The year 2018 was an interesting one in law in Connecticut with many offbeat and quirky incidents and stories.
Those stories ran the gamut from a personal injury attorney being reprimanded for punching a man in the face to a detailed Connecticut Law Tribune story on attorneys’ rituals prior to appearing before the Connecticut Supreme Court. Our interviews found that attorneys had some funny and, some might say, weird rituals, including one attorney who plays Corey Hart’s “Never Surrender” in order to get ready for oral arguments.
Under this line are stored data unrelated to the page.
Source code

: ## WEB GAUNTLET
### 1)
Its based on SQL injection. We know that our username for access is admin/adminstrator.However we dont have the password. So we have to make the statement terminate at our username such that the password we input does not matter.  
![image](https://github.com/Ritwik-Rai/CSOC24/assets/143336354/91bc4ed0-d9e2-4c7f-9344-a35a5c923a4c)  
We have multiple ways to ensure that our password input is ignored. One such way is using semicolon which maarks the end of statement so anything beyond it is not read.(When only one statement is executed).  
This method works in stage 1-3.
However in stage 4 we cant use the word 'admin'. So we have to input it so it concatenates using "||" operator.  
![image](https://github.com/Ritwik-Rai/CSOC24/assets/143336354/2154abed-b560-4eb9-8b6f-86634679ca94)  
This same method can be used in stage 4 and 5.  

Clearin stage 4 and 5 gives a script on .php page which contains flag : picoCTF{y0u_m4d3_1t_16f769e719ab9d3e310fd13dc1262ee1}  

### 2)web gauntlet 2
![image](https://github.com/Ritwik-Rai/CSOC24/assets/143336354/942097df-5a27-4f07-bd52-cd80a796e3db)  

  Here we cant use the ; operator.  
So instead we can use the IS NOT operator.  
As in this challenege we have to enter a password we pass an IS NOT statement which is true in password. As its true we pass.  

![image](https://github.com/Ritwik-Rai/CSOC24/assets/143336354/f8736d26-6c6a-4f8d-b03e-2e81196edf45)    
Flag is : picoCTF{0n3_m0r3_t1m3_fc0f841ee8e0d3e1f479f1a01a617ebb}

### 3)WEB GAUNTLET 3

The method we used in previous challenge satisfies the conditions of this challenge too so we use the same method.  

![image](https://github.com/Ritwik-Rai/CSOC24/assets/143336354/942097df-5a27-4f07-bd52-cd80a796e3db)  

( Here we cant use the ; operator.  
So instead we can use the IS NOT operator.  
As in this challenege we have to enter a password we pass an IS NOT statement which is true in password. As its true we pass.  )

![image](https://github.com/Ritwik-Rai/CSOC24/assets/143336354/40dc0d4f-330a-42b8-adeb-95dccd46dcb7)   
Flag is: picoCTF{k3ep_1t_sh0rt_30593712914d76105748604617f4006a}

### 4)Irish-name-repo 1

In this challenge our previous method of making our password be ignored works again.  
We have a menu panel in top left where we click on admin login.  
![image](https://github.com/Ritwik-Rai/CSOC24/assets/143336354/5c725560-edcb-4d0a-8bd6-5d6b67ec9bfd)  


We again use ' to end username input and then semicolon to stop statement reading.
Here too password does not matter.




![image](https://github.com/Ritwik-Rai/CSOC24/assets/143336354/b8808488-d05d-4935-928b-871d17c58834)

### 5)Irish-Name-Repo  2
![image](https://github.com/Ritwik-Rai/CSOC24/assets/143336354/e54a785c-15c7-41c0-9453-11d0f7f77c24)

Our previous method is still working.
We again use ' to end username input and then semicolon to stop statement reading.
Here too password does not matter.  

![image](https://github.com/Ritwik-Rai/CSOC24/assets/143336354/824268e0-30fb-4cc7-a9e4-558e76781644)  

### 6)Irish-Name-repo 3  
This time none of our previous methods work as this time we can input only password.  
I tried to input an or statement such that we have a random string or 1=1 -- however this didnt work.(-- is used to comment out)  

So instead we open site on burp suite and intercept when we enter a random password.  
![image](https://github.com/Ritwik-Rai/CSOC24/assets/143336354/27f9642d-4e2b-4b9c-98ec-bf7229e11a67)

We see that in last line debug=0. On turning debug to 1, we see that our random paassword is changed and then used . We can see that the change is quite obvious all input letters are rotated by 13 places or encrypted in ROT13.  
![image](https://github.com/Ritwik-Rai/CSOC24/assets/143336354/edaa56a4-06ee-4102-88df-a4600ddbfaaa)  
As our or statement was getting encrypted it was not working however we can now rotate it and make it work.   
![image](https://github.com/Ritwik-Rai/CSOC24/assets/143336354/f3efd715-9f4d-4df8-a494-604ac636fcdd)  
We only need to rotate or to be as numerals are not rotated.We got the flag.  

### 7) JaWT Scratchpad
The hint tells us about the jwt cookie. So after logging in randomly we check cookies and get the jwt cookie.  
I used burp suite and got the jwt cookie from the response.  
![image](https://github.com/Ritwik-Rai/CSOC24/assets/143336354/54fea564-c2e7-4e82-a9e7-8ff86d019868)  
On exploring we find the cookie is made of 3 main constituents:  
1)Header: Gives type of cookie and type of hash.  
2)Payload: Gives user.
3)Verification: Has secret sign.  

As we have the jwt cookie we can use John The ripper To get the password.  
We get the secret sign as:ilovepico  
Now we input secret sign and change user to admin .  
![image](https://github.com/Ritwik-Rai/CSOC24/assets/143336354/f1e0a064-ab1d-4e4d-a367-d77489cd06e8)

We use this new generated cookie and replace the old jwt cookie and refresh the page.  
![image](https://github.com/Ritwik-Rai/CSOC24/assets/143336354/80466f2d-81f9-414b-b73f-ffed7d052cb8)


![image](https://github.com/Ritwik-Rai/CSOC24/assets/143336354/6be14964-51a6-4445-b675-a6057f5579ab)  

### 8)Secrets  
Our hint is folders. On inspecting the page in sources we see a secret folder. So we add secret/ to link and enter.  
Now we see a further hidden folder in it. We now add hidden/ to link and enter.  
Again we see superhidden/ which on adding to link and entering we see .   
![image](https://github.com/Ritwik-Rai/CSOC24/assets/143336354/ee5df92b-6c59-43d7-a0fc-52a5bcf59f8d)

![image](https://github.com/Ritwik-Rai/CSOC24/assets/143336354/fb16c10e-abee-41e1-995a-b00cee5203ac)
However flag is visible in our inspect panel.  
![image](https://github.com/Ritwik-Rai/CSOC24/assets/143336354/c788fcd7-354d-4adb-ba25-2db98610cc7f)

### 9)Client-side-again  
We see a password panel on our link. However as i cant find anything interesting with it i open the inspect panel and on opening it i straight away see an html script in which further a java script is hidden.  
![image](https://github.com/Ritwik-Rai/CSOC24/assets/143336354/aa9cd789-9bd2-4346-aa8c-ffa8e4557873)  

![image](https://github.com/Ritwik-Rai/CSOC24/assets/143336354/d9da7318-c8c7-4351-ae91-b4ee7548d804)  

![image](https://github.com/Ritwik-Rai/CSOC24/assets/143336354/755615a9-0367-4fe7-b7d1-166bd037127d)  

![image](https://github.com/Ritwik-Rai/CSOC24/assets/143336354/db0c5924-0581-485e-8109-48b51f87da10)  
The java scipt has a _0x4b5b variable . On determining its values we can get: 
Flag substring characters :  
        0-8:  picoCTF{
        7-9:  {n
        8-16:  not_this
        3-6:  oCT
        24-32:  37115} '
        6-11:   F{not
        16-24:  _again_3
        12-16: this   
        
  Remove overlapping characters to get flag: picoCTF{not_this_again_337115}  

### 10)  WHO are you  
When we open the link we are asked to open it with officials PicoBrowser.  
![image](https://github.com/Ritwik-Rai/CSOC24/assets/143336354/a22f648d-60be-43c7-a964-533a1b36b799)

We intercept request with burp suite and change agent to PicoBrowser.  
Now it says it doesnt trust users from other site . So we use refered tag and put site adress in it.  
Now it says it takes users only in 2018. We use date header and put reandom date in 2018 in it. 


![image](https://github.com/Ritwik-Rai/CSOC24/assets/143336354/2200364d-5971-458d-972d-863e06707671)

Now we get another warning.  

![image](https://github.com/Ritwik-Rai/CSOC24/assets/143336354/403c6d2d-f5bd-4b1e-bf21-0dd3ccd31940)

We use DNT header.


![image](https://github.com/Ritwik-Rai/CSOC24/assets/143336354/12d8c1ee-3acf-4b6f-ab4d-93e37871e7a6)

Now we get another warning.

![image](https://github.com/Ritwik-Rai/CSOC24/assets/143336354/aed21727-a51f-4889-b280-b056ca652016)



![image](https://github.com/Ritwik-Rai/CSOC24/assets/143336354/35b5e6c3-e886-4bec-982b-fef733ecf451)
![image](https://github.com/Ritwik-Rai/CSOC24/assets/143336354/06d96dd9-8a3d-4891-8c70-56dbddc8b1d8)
Perhaps the most offbeat incident occurred in April when the Connecticut Law Tribune broke the news of an attorney who was ordered to pay $102,550 after flinging hot pasta during a Connecticut restaurant fight. An unintended target got the brunt of the pasta. The pasta story was picked up the national press and was seen in newspapers across the country.
Following are the five most offbeat, quirky and just downright weird stories we wrote about over the past year. They are listed in order of the most offbeat.
Hot Pasta Restaurant Fight
In one of the weirdest cases we’ve come across, former New Jersey attorney James Sweeney admitted he threw hot pasta at a man during an argument. The brunt of the throw containing the pasta dish, though, veered in the direction of Constance Koulmey, an innocent bystander.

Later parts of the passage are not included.